More simply and yet at the same time more abstrusely, if your mother loves you, then she loves you, not because it’s morally right to do so and certainly not because she’s compelled by instincts or hormones or what have you. She loves you because she’s your mother, because that love is, in a sense, who she is. Although it’s probably not all she is.
Of course, if she doesn’t love you, well, maybe you’re just unlovable.
But I digress. Again. My point was just that Malinowski’s appeal to fear, piety, attachment, and the hereafter suggests to me that cannibalism may not be a moral matter per se for the Trobriand Islanders. It may be a cultural or religious issue instead. That would, to some extent, explain my immediate relativistic reaction. On reading Malinowski, that is, my first thought was that, here in the West, we would definitely regard these sarco-cannibalistic rites as morally problematic. But is that judgement universalizable (as Kant would insist it should be)? It might be wrong here, in leafy, middle-class Surrey, but does it follow that it’s also wrong in Melanesia?
Okay, my first thought was actually, ‘Ewww! Have these people never heard of ham sandwiches and the mini-quiche?’ And then I thought about the moral stuff.
Oh alright, somewhere in the middle of all this, I was also wondering whether they were cooking the stiff and if so, how.
But I was mostly thinking about moral relativism. 
This, you will no doubt be relieved to hear, takes us right back to the curious conclusion with which this week’s rumination began. Ethics may not be our best guide here. At least, it may not be the best place to start, especially if cannibalism is a cultural rather than a moral issue. 
Does that mean the discussion, such as it is, is at an end? Ha! You should be so lucky. Anyway, who ends a meal without pudding?
Next week, we finally (probably) get to the philosophical pudding. Which hopefully will be more than just a piece of fruit.



[1] Not to mention that siren of the 70s, Inflatable Ingrid; or, for that matter, every teenage life-saver’s one true love, Resusci Annie.
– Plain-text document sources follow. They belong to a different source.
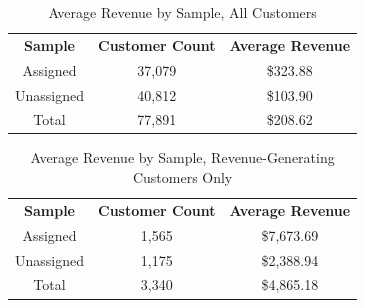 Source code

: \documentclass[11pt]{article}
\begin{document}
\begin{center}
\begin{table}[h]
    \centering
    \begin{tabular}{|c|c|c|}
    \hline
     \textbf{Sample} & \textbf{Customer Count} & \textbf{Average Revenue}\\ 
     Assigned & 37,079  & \$323.88 \\
     Unassigned & 40,812 &\$103.90 \\
     Total & 77,891 & \$208.62 \\ 
     \hline 
\end{tabular}
    \caption{Average Revenue by Sample, All Customers}
\end{table}
\end{center}
\begin{center}
\begin{table}[h!]
    \centering
    \begin{tabular}{|c|c|c|}
    \hline
     \textbf{Sample} & \textbf{Customer Count} & \textbf{Average Revenue}\\ 
     Assigned & 1,565  & \$7,673.69 \\
     Unassigned & 1,175 & \$2,388.94 \\
     Total & 3,340 & \$4,865.18 \\
     \hline 
\end{tabular}
    \caption{Average Revenue by Sample, Revenue-Generating Customers Only}
\end{table}
\end{center}

\newpage 
\end{document}
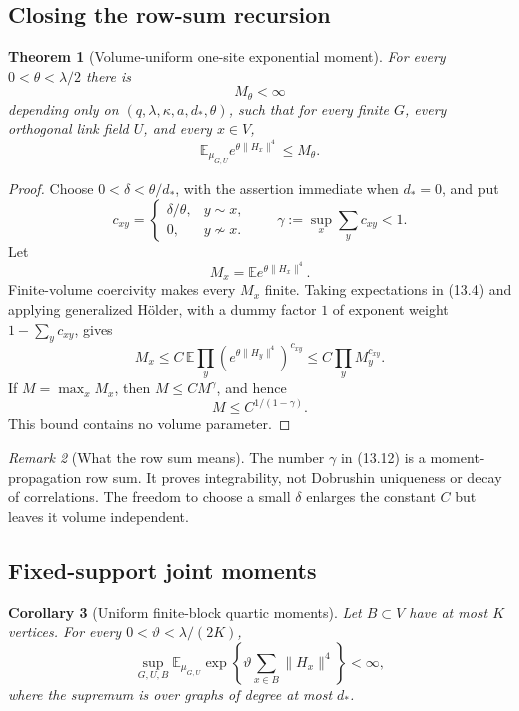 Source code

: \documentclass[11pt]{article}
\newtheorem{theorem}{Theorem}[section]
\newtheorem{corollary}[theorem]{Corollary}
\theoremstyle{remark}
\newtheorem{remark}[theorem]{Remark}
\begin{document}
\subsection{Closing the row-sum recursion}

\begin{theorem}[Volume-uniform one-site exponential moment]
\label{thm:v17v13-uniform}
For every \(0<\theta<\lambda/2\) there is
\[
 M_\theta<\infty                                      \tag{13.10}
\]
depending only on
\((q,\lambda,\kappa,a,d_*,\theta)\), such that for every finite
\(G\), every orthogonal link field \(U\), and every \(x\in V\),
\[
 \mathbb E_{\mu_{G,U}}e^{\theta\|H_x\|^4}
 \leq M_\theta.                                      \tag{13.11}
\]
\end{theorem}

\begin{proof}
Choose \(0<\delta<\theta/d_*\), with the assertion immediate when
\(d_*=0\), and put
\[
 c_{xy}=
 \begin{cases}
 \delta/\theta,&y\sim x,\\
 0,&y\not\sim x.
 \end{cases}
 \qquad
 \gamma:=\sup_x\sum_yc_{xy}<1.                     \tag{13.12}
\]
Let
\[
 M_x=\mathbb E e^{\theta\|H_x\|^4}.
\]
Finite-volume coercivity makes every \(M_x\) finite.  Taking
expectations in (13.4) and applying generalized H\"older, with a
dummy factor \(1\) of exponent weight \(1-\sum_yc_{xy}\), gives
\[
 M_x
 \leq C\,
 \mathbb E\prod_y
 \left(e^{\theta\|H_y\|^4}\right)^{c_{xy}}
 \leq C\prod_yM_y^{c_{xy}}.                       \tag{13.13}
\]
If \(M=\max_xM_x\), then \(M\leq CM^\gamma\), and hence
\[
 M\leq C^{1/(1-\gamma)}.                           \tag{13.14}
\]
This bound contains no volume parameter.
\end{proof}

\begin{remark}[What the row sum means]
\label{rem:v17v13-not-uniqueness}
The number \(\gamma\) in (13.12) is a moment-propagation row sum.
It proves integrability, not Dobrushin uniqueness or decay of
correlations.  The freedom to choose a small \(\delta\) enlarges
the constant \(C\) but leaves it volume independent.
\end{remark}

\subsection{Fixed-support joint moments}

\begin{corollary}[Uniform finite-block quartic moments]
\label{cor:v17v13-block}
Let \(B\subset V\) have at most \(K\) vertices.  For every
\(0<\vartheta<\lambda/(2K)\),
\[
 \sup_{G,U,B}
 \mathbb E_{\mu_{G,U}}
 \exp\left\{\vartheta\sum_{x\in B}\|H_x\|^4\right\}
 <\infty,                                           \tag{13.15}
\]
where the supremum is over graphs of degree at most \(d_*\).
\end{corollary}
\end{document}
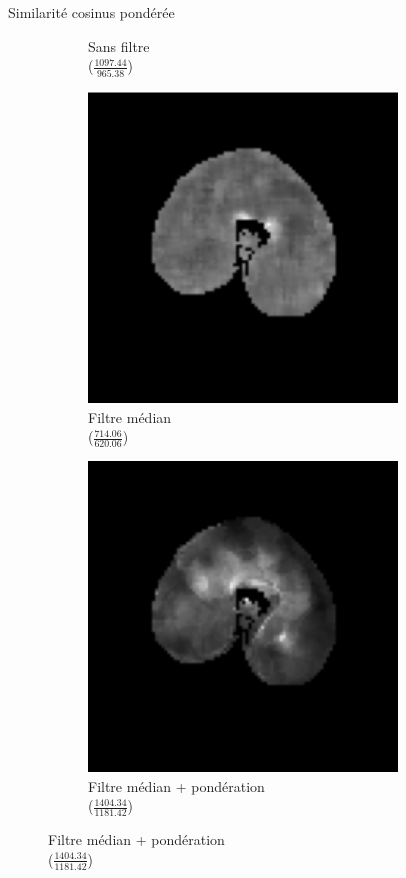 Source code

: \documentclass[10pt]{beamer}
\begin{document}
\begin{frame}{Similarité cosinus pondérée}
\begin{figure}[ht]
\begin{subfigure}[t]{0.25\textwidth}
        \caption{Sans filtre\\($\frac{1097.44}{965.38}$)}
        \label{subfig:cosine_msi}
      \end{subfigure}%
    \begin{subfigure}[t]{0.25\textwidth}
      \centering
      \includegraphics[width=0.9\textwidth]{fig/cosine_median}
      \caption{Filtre médian\\($\frac{714.06}{620.06}$)}
      \label{subfig:cosine_median}
    \end{subfigure}%
    \begin{subfigure}[t]{0.25\textwidth}
      \centering
      \includegraphics[width=0.9\textwidth]{fig/cosine_weight}
      \caption{Filtre médian + pondération\\($\frac{1404.34}{1181.42}$)}
      \label{subfig:cosine_weight}
    \end{subfigure}%


\end{figure}
\end{frame}
\end{document}
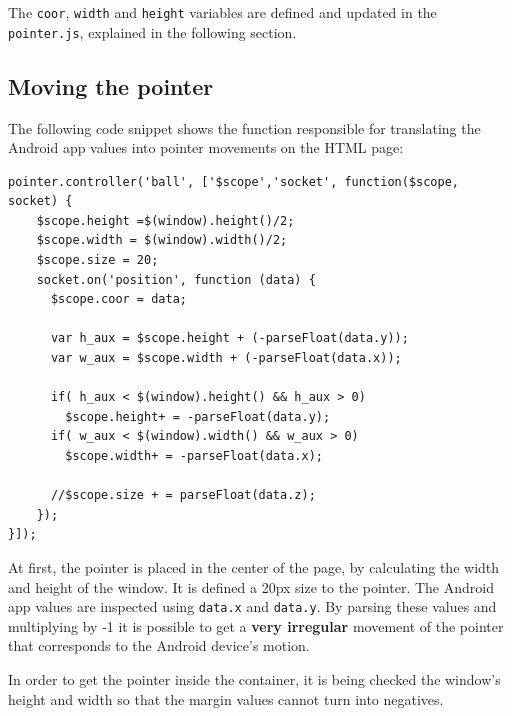 \documentclass{llncs}
\begin{document}
The \texttt{coor}, \texttt{width} and \texttt{height} variables are defined and updated in the \texttt{pointer.js}, explained in the following section.

\subsection{Moving the pointer}

The following code snippet shows the function responsible for translating the Android app values into pointer movements on the HTML page:

\begin{lstlisting}
pointer.controller('ball', ['$scope','socket', function($scope, socket) {
    $scope.height =$(window).height()/2;
    $scope.width = $(window).width()/2;
    $scope.size = 20;
    socket.on('position', function (data) {
      $scope.coor = data;

      var h_aux = $scope.height + (-parseFloat(data.y));
      var w_aux = $scope.width + (-parseFloat(data.x));

      if( h_aux < $(window).height() && h_aux > 0)
        $scope.height+ = -parseFloat(data.y);
      if( w_aux < $(window).width() && w_aux > 0)
        $scope.width+ = -parseFloat(data.x);

      //$scope.size + = parseFloat(data.z);
    });
}]);
\end{lstlisting}

At first, the pointer is placed in the center of the page, by calculating the width and height of the window. It is defined a 20px size to the pointer. The Android app values are inspected using \texttt{data.x} and \texttt{data.y}. By parsing these values and multiplying by -1 it is possible to get a \textbf{very irregular} movement of the pointer that corresponds to the Android device's motion.

In order to get the pointer inside the container, it is being checked the window's height and width so that the margin values cannot turn into negatives.
\end{document}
[2] To be fair to dear old J.S., On Liberty was a valiant attempt to do what philosophers, in the Western tradition, have been trying and largely failing to do since Thales of Miletus popped his tackle out and invented philosophy. Mill was trying to reconcile the needs of society with those of the individual: the one cum/contra the many. Like most western philosophers, however, he began with a vastly overinflated sense of the individual’s importance and so banjoed the whole thing. Result: a lot of meandering old toot about dead dogs, and why banging it out on the pavement isn’t actually a legitimate experiment in living after all.
[3] See Conti, C. C. Metaphysical Personalism. Oxford: Clarendon, 1995.